I am afraid I will miss out on something important if I play this too cool. Kim is holding the only card available. If my only chance is Charlene Newman, I’m in deep trouble.

She is leaning forward on her knees as if she were a hungry animal trying to decide if the meat she sees is real or part of a trap.

“Why should I trust you when you wouldn’t even call me back?”

Good question. Why should she? My face warm, I begin to fold up her papers to try to stall for time.

“I’m much more trustworthy when the subject isn’t women,” I mumble.”

“Actually I’ve been involved with this other …”

She cuts me off.

“You don’t have to explain that.” Leaning back against the back of her chair, she folds her arms under her breasts.

“I’ve been given a tip that Olivia Le Master had a child taken from her several years ago because of child abuse, but since the records in juvenile court are confidential, I can’t get them.”

Another child? I touch my lower lip, measuring its puffiness.

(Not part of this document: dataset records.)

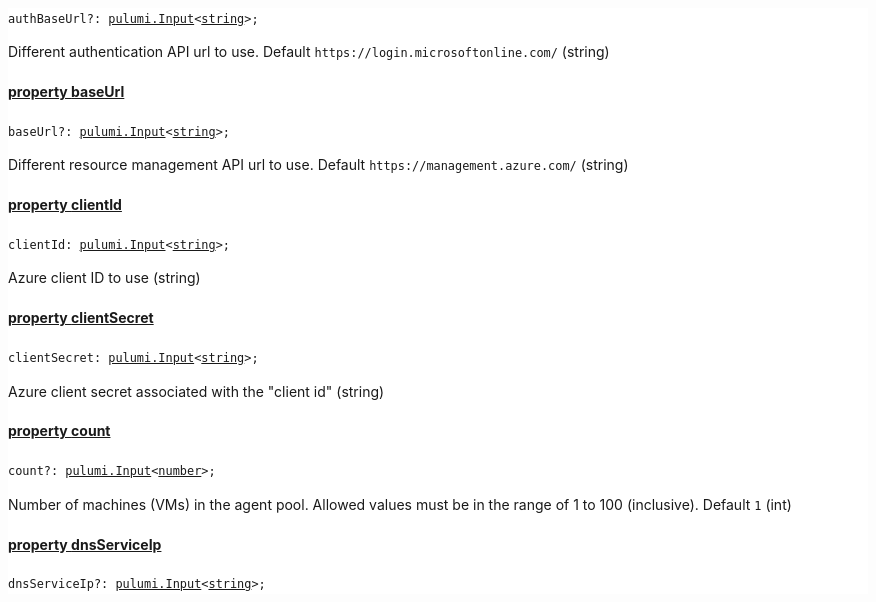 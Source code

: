 <pre class="highlight"><code><span class='kd'></span>authBaseUrl?: <a href='/docs/reference/pkg/nodejs/pulumi/pulumi/#Input'>pulumi.Input</a>&lt;<span class='kd'><a href='https://developer.mozilla.org/en-US/docs/Web/JavaScript/Reference/Global_Objects/String'>string</a></span>&gt;;</code></pre>

Different authentication API url to use. Default `https://login.microsoftonline.com/` (string)

<h4 class="pdoc-member-header" id="ClusterAksConfig-baseUrl">
<a class="pdoc-child-name" href="https://github.com/pulumi/pulumi-rancher2/blob/b62afadd76bc0a1b072b81d6436061103b15157f/sdk/nodejs/types/input.ts#L121">property <b>baseUrl</b></a>
</h4>

<pre class="highlight"><code><span class='kd'></span>baseUrl?: <a href='/docs/reference/pkg/nodejs/pulumi/pulumi/#Input'>pulumi.Input</a>&lt;<span class='kd'><a href='https://developer.mozilla.org/en-US/docs/Web/JavaScript/Reference/Global_Objects/String'>string</a></span>&gt;;</code></pre>

Different resource management API url to use. Default `https://management.azure.com/` (string)

<h4 class="pdoc-member-header" id="ClusterAksConfig-clientId">
<a class="pdoc-child-name" href="https://github.com/pulumi/pulumi-rancher2/blob/b62afadd76bc0a1b072b81d6436061103b15157f/sdk/nodejs/types/input.ts#L125">property <b>clientId</b></a>
</h4>

<pre class="highlight"><code><span class='kd'></span>clientId: <a href='/docs/reference/pkg/nodejs/pulumi/pulumi/#Input'>pulumi.Input</a>&lt;<span class='kd'><a href='https://developer.mozilla.org/en-US/docs/Web/JavaScript/Reference/Global_Objects/String'>string</a></span>&gt;;</code></pre>

Azure client ID to use (string)

<h4 class="pdoc-member-header" id="ClusterAksConfig-clientSecret">
<a class="pdoc-child-name" href="https://github.com/pulumi/pulumi-rancher2/blob/b62afadd76bc0a1b072b81d6436061103b15157f/sdk/nodejs/types/input.ts#L129">property <b>clientSecret</b></a>
</h4>

<pre class="highlight"><code><span class='kd'></span>clientSecret: <a href='/docs/reference/pkg/nodejs/pulumi/pulumi/#Input'>pulumi.Input</a>&lt;<span class='kd'><a href='https://developer.mozilla.org/en-US/docs/Web/JavaScript/Reference/Global_Objects/String'>string</a></span>&gt;;</code></pre>

Azure client secret associated with the \"client id\" (string)

<h4 class="pdoc-member-header" id="ClusterAksConfig-count">
<a class="pdoc-child-name" href="https://github.com/pulumi/pulumi-rancher2/blob/b62afadd76bc0a1b072b81d6436061103b15157f/sdk/nodejs/types/input.ts#L133">property <b>count</b></a>
</h4>

<pre class="highlight"><code><span class='kd'></span>count?: <a href='/docs/reference/pkg/nodejs/pulumi/pulumi/#Input'>pulumi.Input</a>&lt;<span class='kd'><a href='https://developer.mozilla.org/en-US/docs/Web/JavaScript/Reference/Global_Objects/Number'>number</a></span>&gt;;</code></pre>

Number of machines (VMs) in the agent pool. Allowed values must be in the range of 1 to 100 (inclusive). Default `1` (int)

<h4 class="pdoc-member-header" id="ClusterAksConfig-dnsServiceIp">
<a class="pdoc-child-name" href="https://github.com/pulumi/pulumi-rancher2/blob/b62afadd76bc0a1b072b81d6436061103b15157f/sdk/nodejs/types/input.ts#L137">property <b>dnsServiceIp</b></a>
</h4>

<pre class="highlight"><code><span class='kd'></span>dnsServiceIp?: <a href='/docs/reference/pkg/nodejs/pulumi/pulumi/#Input'>pulumi.Input</a>&lt;<span class='kd'><a href='https://developer.mozilla.org/en-US/docs/Web/JavaScript/Reference/Global_Objects/String'>string</a></span>&gt;;</code></pre>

Olivia, to the best of my recollection, has never even mentioned another marriage. A lot could have happened since she had Pam. People don’t stop living their lives because of a single catastrophe.

“How do you think it’s relevant?”

I ask.

Kim, now slightly defensive that I’m not reacting more positively, says, “The word on the street is that the prosecutor would love to charge Olivia Le Master with murder but she needs more evidence. If she intentionally abused one child, wouldn’t that be relevant in showing her state of mind toward the one that died?”

I have my doubts about its admissibility. If it were admissible, it could be dynamite. Unfortunately, it might hurt Andy as much as Olivia if a jury believed he was a part of a plan to kill Pam. The one thing I know it will do is make Andy rethink the possibility of a plea bargain. Somewhere a noose is slowly being tightened around somebody’s neck: if it’s Andy’s, he’d better take the opportunity to slip his head out of it while there is still time. Simply screaming “racism” in this case won’t be enough.

“I don’t know whether a judge will admit it or not,” I say candidly.

“You can be sure Jill would try her damnedest.” As I watch Kim nod, a satisfied look on her face, I realize what she is doing does amount to blackmail. Probably Jill Marymount would find this information more useful in court than I would. As far as I’m aware, she might already know. Kim is way ahead of me, but I’m beginning to think it doesn’t take much.

“What year was this supposed to have happened?”

My inattentive hostess shrugs.

“I’m not sure, and don’t ask how I found this out. I can’t reveal anything.”

After a few more minutes during which I learn exactly nothing, I head back home, having promised my story in exchange for a rumor. What I have learned, however, is exactly how little I know about Olivia Le Master. I have assumed she was what she seemed: a woman caught in a seemingly endless nightmare that her desperate effort to end turned into a tragedy. Instead, for all I know she could be a sadistic bitch who has never blinked once in her life.

In the car on the way home I decide to verify this information before I tell Andy. I have a theory that he doesn’t know everything about Olivia either. Knowing Andy, he will discount it as gossip unless I confront him with some evidence.

As an old social worker for the Department of Human Services in Blackwell County, I have a friend who, if she will, can speed up my research.